Work to complete.
Beginning with the line that holds "### 第六章 控制程序流程" and finishing with the line that holds "## Sobre o projeto", repeat the listing exactly, leaving every picture out.

---------- Records for this task ----------

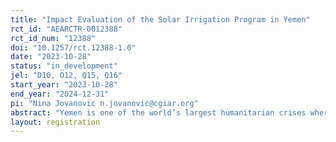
 ```yaml
---
title: "Impact Evaluation of the Solar Irrigation Program in Yemen"
rct_id: "AEARCTR-0012388"
rct_id_num: "12388"
doi: "10.1257/rct.12388-1.0"
date: "2023-10-28"
status: "in_development"
jel: "D10, O12, Q15, Q16"
start_year: "2023-10-28"
end_year: "2024-12-31"
pi: "Nina Jovanovic n.jovanovic@cgiar.org"
abstract: "Yemen is one of the world’s largest humanitarian crises where around 21.6 million people require some form of assistance, and 2.25 million children are estimated to suffer from acute malnutrition. The conditions are expected to deteriorate due to the country’s damaged food systems, local infrastructure, economy, and reliance on seasonal rainfall and groundwater resources for agricultural production. The disruptions caused by the ongoing civil war, a great increase in food commodities prices caused by the Ukraine war, coupled with high prices of and unreliable access to diesel for pumping well water, pose a great risk to country’s food security. This project aims to evaluate the impact of implementing solar-powered water pumps and water-conserving irrigation system on water accessibility, water consumption, irrigation costs, productivity, and livelihoods. We estimate these effects by employing a clustered randomized control trial in Yemen, with one control group and one treatment group in addition to assessing potential spillover impacts."
layout: registration
---
```



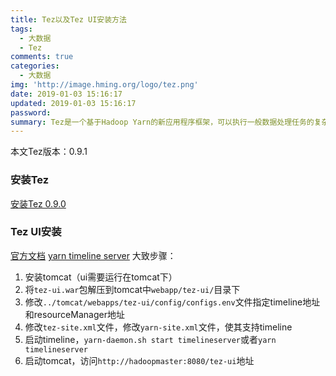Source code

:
 ```yaml
---
title: Tez以及Tez UI安装方法
tags:
  - 大数据
  - Tez
comments: true
categories:
  - 大数据
img: 'http://image.hming.org/logo/tez.png'
date: 2019-01-03 15:16:17
updated: 2019-01-03 15:16:17
password:
summary: Tez是一个基于Hadoop Yarn的新应用程序框架，可以执行一般数据处理任务的复杂有向非循环图。在许多方面，它可以被认为是map-reduce框架的一个更灵活和更强大的继承者。
---
```

本文Tez版本：0.9.1
### 安装Tez
[安装Tez 0.9.0](https://blog.csdn.net/YonJarLuo/article/details/78223843)
### Tez UI安装
[官方文档](http://tez.apache.org/tez-ui.html)
[yarn timeline server](http://hadoop.apache.org/docs/current/hadoop-yarn/hadoop-yarn-site/TimelineServer.html)
大致步骤：
1. 安装tomcat（ui需要运行在tomcat下）
2. 将`tez-ui.war`包解压到tomcat中`webapp/tez-ui/`目录下
3. 修改`../tomcat/webapps/tez-ui/config/configs.env`文件指定timeline地址和resourceManager地址
4. 修改`tez-site.xml`文件，修改`yarn-site.xml`文件，使其支持timeline
5. 启动timeline，`yarn-daemon.sh start timelineserver`或者`yarn timelineserver`
6. 启动tomcat，访问`http://hadoopmaster:8080/tez-ui`地址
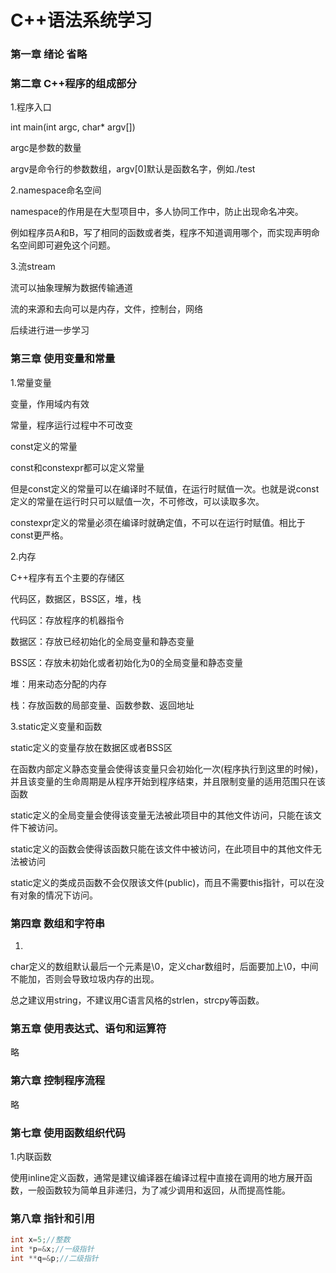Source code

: # C++语法系统学习

### 第一章 绪论 省略

### 第二章 C++程序的组成部分

1.程序入口

int main(int argc, char* argv[])

argc是参数的数量

argv是命令行的参数数组，argv[0]默认是函数名字，例如./test



2.namespace命名空间

namespace的作用是在大型项目中，多人协同工作中，防止出现命名冲突。

例如程序员A和B，写了相同的函数或者类，程序不知道调用哪个，而实现声明命名空间即可避免这个问题。



3.流stream

流可以抽象理解为数据传输通道

流的来源和去向可以是内存，文件，控制台，网络

后续进行进一步学习





### 第三章 使用变量和常量

1.常量变量

变量，作用域内有效

常量，程序运行过程中不可改变

const定义的常量

const和constexpr都可以定义常量

但是const定义的常量可以在编译时不赋值，在运行时赋值一次。也就是说const定义的常量在运行时只可以赋值一次，不可修改，可以读取多次。

constexpr定义的常量必须在编译时就确定值，不可以在运行时赋值。相比于const更严格。



2.内存

C++程序有五个主要的存储区

代码区，数据区，BSS区，堆，栈



代码区：存放程序的机器指令

数据区：存放已经初始化的全局变量和静态变量

BSS区：存放未初始化或者初始化为0的全局变量和静态变量

堆：用来动态分配的内存

栈：存放函数的局部变量、函数参数、返回地址



3.static定义变量和函数

static定义的变量存放在数据区或者BSS区

在函数内部定义静态变量会使得该变量只会初始化一次(程序执行到这里的时候)，并且该变量的生命周期是从程序开始到程序结束，并且限制变量的适用范围只在该函数

static定义的全局变量会使得该变量无法被此项目中的其他文件访问，只能在该文件下被访问。



static定义的函数会使得该函数只能在该文件中被访问，在此项目中的其他文件无法被访问

static定义的类成员函数不会仅限该文件(public)，而且不需要this指针，可以在没有对象的情况下访问。
### 第四章 数组和字符串

1.

char定义的数组默认最后一个元素是\0，定义char数组时，后面要加上\0，中间不能加，否则会导致垃圾内存的出现。

总之建议用string，不建议用C语言风格的strlen，strcpy等函数。



### 第五章 使用表达式、语句和运算符

略



### 第六章 控制程序流程

略



### 第七章 使用函数组织代码

1.内联函数

使用inline定义函数，通常是建议编译器在编译过程中直接在调用的地方展开函数，一般函数较为简单且非递归，为了减少调用和返回，从而提高性能。



### 第八章 指针和引用

```C++
int x=5;//整数
int *p=&x;//一级指针
int **q=&p;//二级指针
```
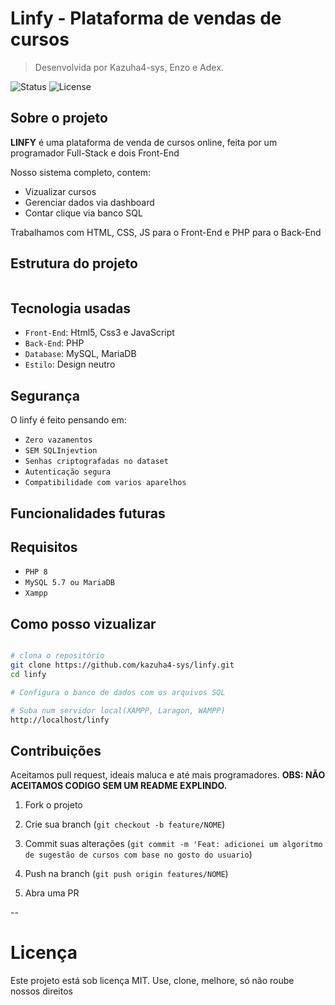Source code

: # Linfy - Plataforma de vendas de cursos 

> Desenvolvida por Kazuha4-sys, Enzo e Adex.

![Status](https://img.shields.io/badge/status-em%20desenvolvimento-yellow) ![License](https://img.shields.io/badge/license-MIT-blue)


## Sobre o projeto

**LINFY** é uma plataforma de venda de cursos online, feita por um programador Full-Stack e dois Front-End

Nosso sistema completo, contem:
- Vizualizar cursos 
- Gerenciar dados via dashboard 
- Contar clique via banco SQL 

Trabalhamos com HTML, CSS, JS para o Front-End e PHP para o Back-End

## Estrutura do projeto

```bash 
```

## Tecnologia usadas 
- `Front-End`: Html5, Css3 e JavaScript
- `Back-End`: PHP
- `Database`: MySQL, MariaDB
- `Estilo`: Design neutro

## Segurança

O linfy é feito pensando em:
- `Zero vazamentos`
- `SEM SQLInjevtion`
- `Senhas criptografadas no dataset`
- `Autenticação segura`
- `Compatibilidade com varios aparelhos`

## Funcionalidades futuras



## Requisitos 

- `PHP 8`
- `MySQL 5.7 ou MariaDB`
- `Xampp`



## Como posso vizualizar 
```bash

# clona o repositório
git clone https://github.com/kazuha4-sys/linfy.git
cd linfy 

# Configura o banco de dados com os arquivos SQL

# Suba num servidor local(XAMPP, Laragon, WAMPP)
http://localhost/linfy
```

## Contribuições 

Aceitamos pull request, ideais maluca e até mais programadores. **OBS: NÃO ACEITAMOS CODIGO SEM UM README EXPLINDO.**

1. Fork o projeto 

2. Crie sua branch (`git checkout -b feature/NOME`)

3. Commit suas alterações (`git commit -m 'Feat: adicionei um algoritmo de sugestão de cursos com base no gosto do usuario`)

4. Push na branch (`git push origin features/NOME`)

5. Abra uma PR


-- 

# Licença 

Este projeto está sob licença MIT. Use, clone, melhore, só não roube nossos direitos


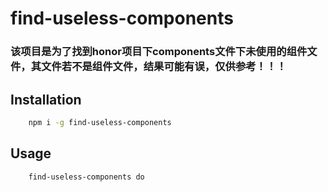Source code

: # find-useless-components

### 该项目是为了找到honor项目下components文件下未使用的组件文件，其文件若不是组件文件，结果可能有误，仅供参考！！！

## Installation
```bash
    npm i -g find-useless-components
```



## Usage
```bash
    find-useless-components do
```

----------

Answer.
### 第六章 控制程序流程

略



### 第七章 使用函数组织代码

1.内联函数

使用inline定义函数，通常是建议编译器在编译过程中直接在调用的地方展开函数，一般函数较为简单且非递归，为了减少调用和返回，从而提高性能。



### 第八章 指针和引用

```C++
int x=5;//整数
int *p=&x;//一级指针
int **q=&p;//二级指针
```
Source code

: # Linfy - Plataforma de vendas de cursos 

> Desenvolvida por Kazuha4-sys, Enzo e Adex.

![Status](https://img.shields.io/badge/status-em%20desenvolvimento-yellow) ![License](https://img.shields.io/badge/license-MIT-blue)


## Sobre o projeto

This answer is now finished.